I hope this helps. I've had difficulty with anger too; its very common with PTSD. What helped me, a lot, was honoring the legitimate source of the anger. You were abused, so of course you are angry and have every right to be. When I accepted and later embraced the legitimate anger I felt as a part of who I am, it eased the heat.

Whenever I get angry, I try to remind myself that it all comes from the abuse, and that my principal caregivers weren't savvy enough to recognize that something was wrong. I felt abandoned to the pervert across the road and was legitimately angry about it. It was the inner child saying he's still angry and hurt and frightened.

I once literally hugged myself once when I was so angry I began to cry. The other side of the anger coin is fear, a little boy's fear, and there are a lot of hugs he never got. See, I think we often try to fight the anger by...fighting fire with fire...getting mad. We're just pouring gas on a fire. Embrace it instead.

Has that erased the anger? No. But it has helped. This is a work in progress.

So I can forgive my caregivers in the present, while still embracing the anger of the little boy inside.

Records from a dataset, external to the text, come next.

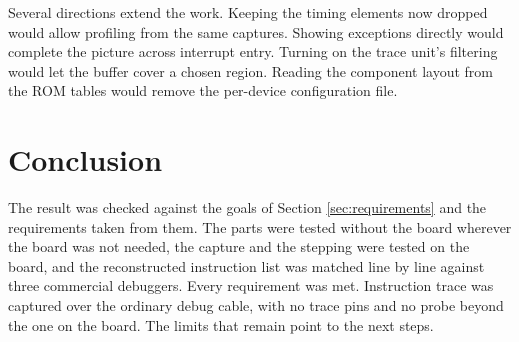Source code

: Several directions extend the work. Keeping the timing elements now dropped would allow profiling from the same captures. Showing exceptions directly would complete the picture across interrupt entry. Turning on the trace unit's filtering would let the buffer cover a chosen region. Reading the component layout from the ROM tables would remove the per-device configuration file.


\section{Conclusion}
The result was checked against the goals of Section \ref{sec:requirements} and the requirements taken from them. The parts were tested without the board wherever the board was not needed, the capture and the stepping were tested on the board, and the reconstructed instruction list was matched line by line against three commercial debuggers. Every requirement was met. Instruction trace was captured over the ordinary debug cable, with no trace pins and no probe beyond the one on the board. The limits that remain point to the next steps.
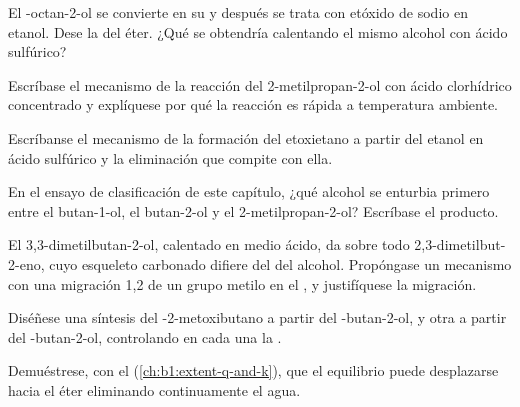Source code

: \begin{exercise}[$\star\star$]\label{exo:b1:alcohol-activation:6}
El -octan-2-ol se convierte en su  y después se trata con
etóxido de sodio en etanol. Dese la  del éter. ¿Qué se
obtendría calentando el mismo alcohol con ácido sulfúrico?
\end{exercise}

\begin{exercise}[$\star\star$]\label{exo:b1:alcohol-activation:7}
Escríbase el mecanismo de la reacción del 2-metilpropan-2-ol con ácido
clorhídrico concentrado y explíquese por qué la reacción es rápida a
temperatura ambiente.
\end{exercise}

\begin{exercise}[$\star\star$]\label{exo:b1:alcohol-activation:8}
Escríbanse el mecanismo de la formación del etoxietano a partir del
etanol en ácido sulfúrico y la eliminación que compite con ella.
\end{exercise}

\begin{exercise}[$\star\star$]\label{exo:b1:alcohol-activation:9}
En el ensayo de clasificación de este capítulo, ¿qué alcohol se enturbia
primero entre el butan-1-ol, el butan-2-ol y el 2-metilpropan-2-ol?
Escríbase el producto.
\end{exercise}

\begin{exercise}[$\star\star\star$]\label{exo:b1:alcohol-activation:10}
El 3,3-dimetilbutan-2-ol, calentado en medio ácido, da sobre todo
2,3-dimetilbut-2-eno, cuyo esqueleto carbonado difiere del del alcohol.
Propóngase un mecanismo con una migración 1,2 de un grupo metilo en el
, y justifíquese la migración.
\end{exercise}

\begin{exercise}[$\star\star\star$]\label{exo:b1:alcohol-activation:11}
Diséñese una síntesis del -2-metoxibutano a partir del
-butan-2-ol, y otra a partir del -butan-2-ol, controlando en
cada una la .
\end{exercise}

\begin{exercise}[$\star\star\star$]\label{exo:b1:alcohol-activation:12}
Demuéstrese, con el  (\cref{ch:b1:extent-q-and-k}),
que el equilibrio  puede desplazarse
hacia el éter eliminando continuamente el agua.
\end{exercise}

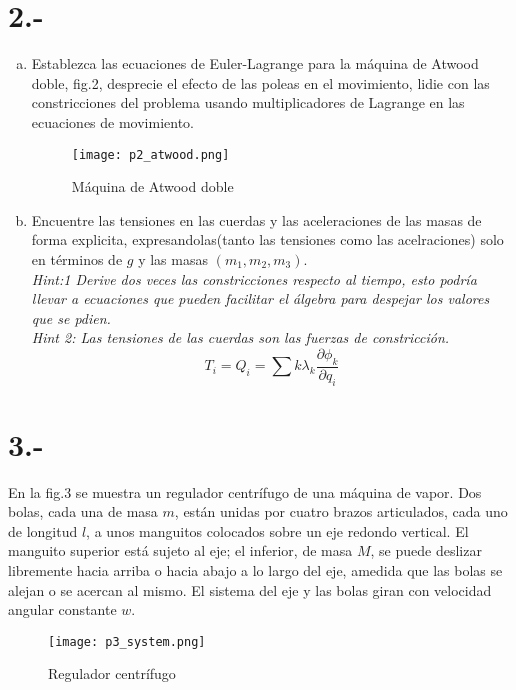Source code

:\documentclass{article}
\begin{document}
\section*{2.-}
\begin{enumerate}[a)]
    \item Establezca las ecuaciones de Euler-Lagrange para la máquina de Atwood doble, 
    fig.2, desprecie el efecto de las poleas en el movimiento, lidie con las constricciones del problema usando multiplicadores 
    de Lagrange en las ecuaciones de movimiento.
    \begin{figure}[H]
        \centering
        \texttt{[image: p2\_atwood.png]}
        \caption{Máquina de Atwood doble}
    \end{figure}
    \item Encuentre las tensiones en las cuerdas y las aceleraciones de las masas de forma explicita, expresandolas(tanto las tensiones como las acelraciones)
    solo en términos de $g$ y las masas $(m_1,m_2,m_3)$. \\
    \textit{Hint:1 Derive dos veces las constricciones respecto al tiempo, esto podría llevar a ecuaciones que pueden facilitar 
    el álgebra para despejar los valores que se pdien.} \\
    \textit{Hint 2: Las tensiones de las cuerdas son las fuerzas de constricción.} 
    \[ T_i = Q_i = \sum{k}\lambda_k \frac{\partial \phi_k}{\partial q_i} \]
\end{enumerate}
\begin{tcolorbox}[breakable]
    
\end{tcolorbox}

\section*{3.-}
En la fig.3 se muestra un regulador centrífugo de una máquina de vapor. Dos bolas, cada una de masa $m$, están unidas por cuatro brazos articulados, 
cada uno de longitud $l$, a unos manguitos colocados sobre un eje redondo vertical. El manguito superior está sujeto al eje; el inferior, de masa $M$, 
se puede deslizar libremente hacia arriba o hacia abajo a lo largo del eje, amedida que las bolas se alejan o se acercan al mismo. 
El sistema del eje y las bolas giran con velocidad angular constante $w$.
\begin{figure}[H]
    \centering
    \texttt{[image: p3\_system.png]}
    \caption{Regulador centrífugo}
\end{figure}
\end{document}
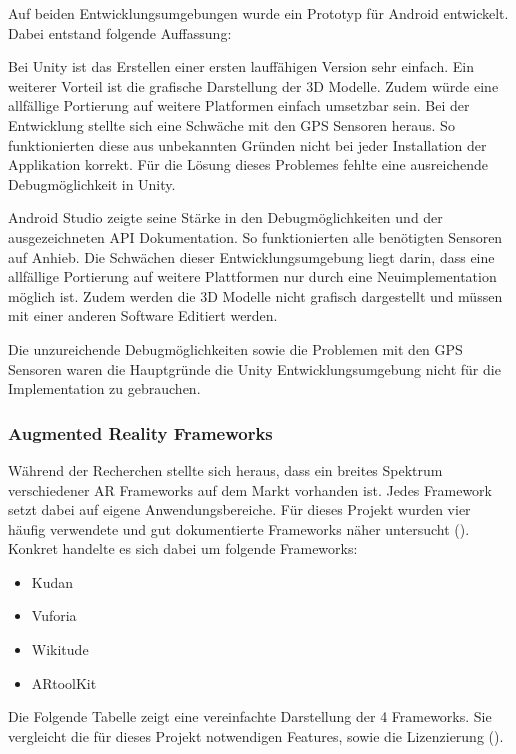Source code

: \documentclass[a4paper]{scrreprt}
\begin{document}
Auf beiden Entwicklungsumgebungen wurde ein Prototyp für Android entwickelt. Dabei entstand folgende Auffassung:

Bei Unity ist das Erstellen einer ersten lauffähigen Version sehr einfach. Ein weiterer Vorteil ist die grafische Darstellung der 3D Modelle. Zudem würde eine allfällige Portierung auf weitere Platformen einfach umsetzbar sein. Bei der Entwicklung stellte sich eine Schwäche mit den GPS Sensoren heraus. So funktionierten diese aus unbekannten Gründen nicht bei jeder Installation der Applikation korrekt. Für die Lösung dieses Problemes fehlte eine ausreichende Debugmöglichkeit in Unity.

Android Studio zeigte seine Stärke in den Debugmöglichkeiten und der ausgezeichneten API Dokumentation. So funktionierten alle benötigten Sensoren auf Anhieb. Die Schwächen dieser Entwicklungsumgebung liegt darin, dass eine allfällige Portierung auf weitere Plattformen nur durch eine Neuimplementation möglich ist. Zudem werden die 3D Modelle nicht grafisch dargestellt und müssen mit einer anderen Software Editiert werden.

Die unzureichende Debugmöglichkeiten sowie die Problemen mit den GPS Sensoren waren die Hauptgründe die Unity Entwicklungsumgebung nicht für die Implementation zu gebrauchen.

\subsubsection{Augmented Reality Frameworks}
Während der Recherchen stellte sich heraus, dass ein breites Spektrum verschiedener AR Frameworks auf dem Markt vorhanden ist. Jedes Framework setzt dabei auf eigene Anwendungsbereiche. Für dieses Projekt wurden vier häufig verwendete und gut dokumentierte Frameworks näher untersucht (\cite{DDIDevelopment}). Konkret handelte es sich dabei um folgende Frameworks:
\begin{itemize}
\item Kudan
\item Vuforia
\item Wikitude
\item ARtoolKit
\end{itemize}

Die Folgende Tabelle zeigt eine vereinfachte Darstellung der 4 Frameworks. Sie vergleicht die für dieses Projekt notwendigen Features, sowie die Lizenzierung (\cite{DDIDevelopment}).
\end{document}
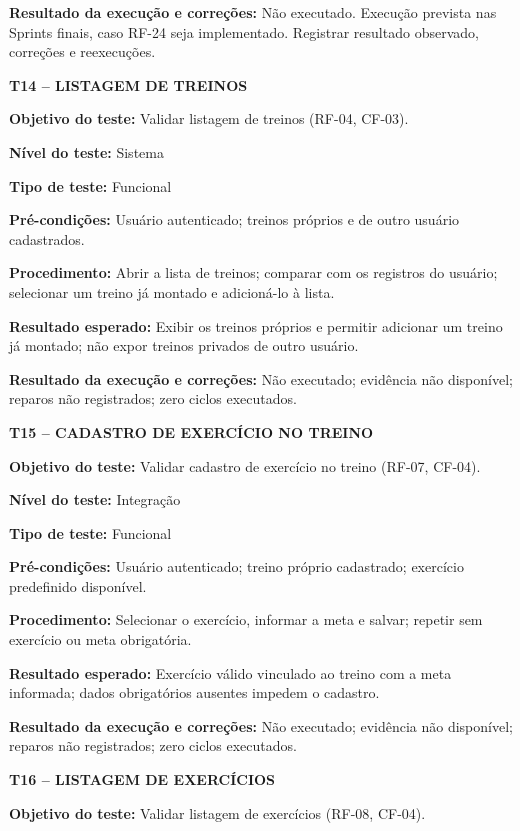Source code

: \noindent\textbf{Resultado da execução e correções:} Não executado. Execução prevista nas Sprints finais, caso RF-24 seja implementado. Registrar resultado observado, correções e reexecuções.

\textbf{T14 -- LISTAGEM DE TREINOS}

\noindent\textbf{Objetivo do teste:} Validar listagem de treinos (RF-04, CF-03).

\noindent\textbf{Nível do teste:} Sistema

\noindent\textbf{Tipo de teste:} Funcional

\noindent\textbf{Pré-condições:} Usuário autenticado; treinos próprios e de outro usuário cadastrados.

\noindent\textbf{Procedimento:} Abrir a lista de treinos; comparar com os registros do usuário; selecionar um treino já montado e adicioná-lo à lista.

\noindent\textbf{Resultado esperado:} Exibir os treinos próprios e permitir adicionar um treino já montado; não expor treinos privados de outro usuário.

\noindent\textbf{Resultado da execução e correções:} Não executado; evidência não disponível; reparos não registrados; zero ciclos executados.

\textbf{T15 -- CADASTRO DE EXERCÍCIO NO TREINO}

\noindent\textbf{Objetivo do teste:} Validar cadastro de exercício no treino (RF-07, CF-04).

\noindent\textbf{Nível do teste:} Integração

\noindent\textbf{Tipo de teste:} Funcional

\noindent\textbf{Pré-condições:} Usuário autenticado; treino próprio cadastrado; exercício predefinido disponível.

\noindent\textbf{Procedimento:} Selecionar o exercício, informar a meta e salvar; repetir sem exercício ou meta obrigatória.

\noindent\textbf{Resultado esperado:} Exercício válido vinculado ao treino com a meta informada; dados obrigatórios ausentes impedem o cadastro.

\noindent\textbf{Resultado da execução e correções:} Não executado; evidência não disponível; reparos não registrados; zero ciclos executados.

\textbf{T16 -- LISTAGEM DE EXERCÍCIOS}

\noindent\textbf{Objetivo do teste:} Validar listagem de exercícios (RF-08, CF-04).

I hope that helps. That anger shit sure makes you feel badly about yourself.
 
I was on Xanax and a bunch of different anti deppersents for 13 years. I thought that the X helped with my anger, and it may have at the time, but it also pushed down every other emotion I had. So here I am off all meds a year and a half later and I have to start my healing process all over.
I do smoke mj. I understand because of your job, that you may not have that option, but for me it is a life saver!!! I can think so much clearer about my issues, it has a great calming effect, and it makes me smile.
I hope you can find some peace, anger is such an ugly emotion to have to struggle with I am struggling with it myself.
 
Thank you @WillyKat I will be incorporating you ideas into my healing.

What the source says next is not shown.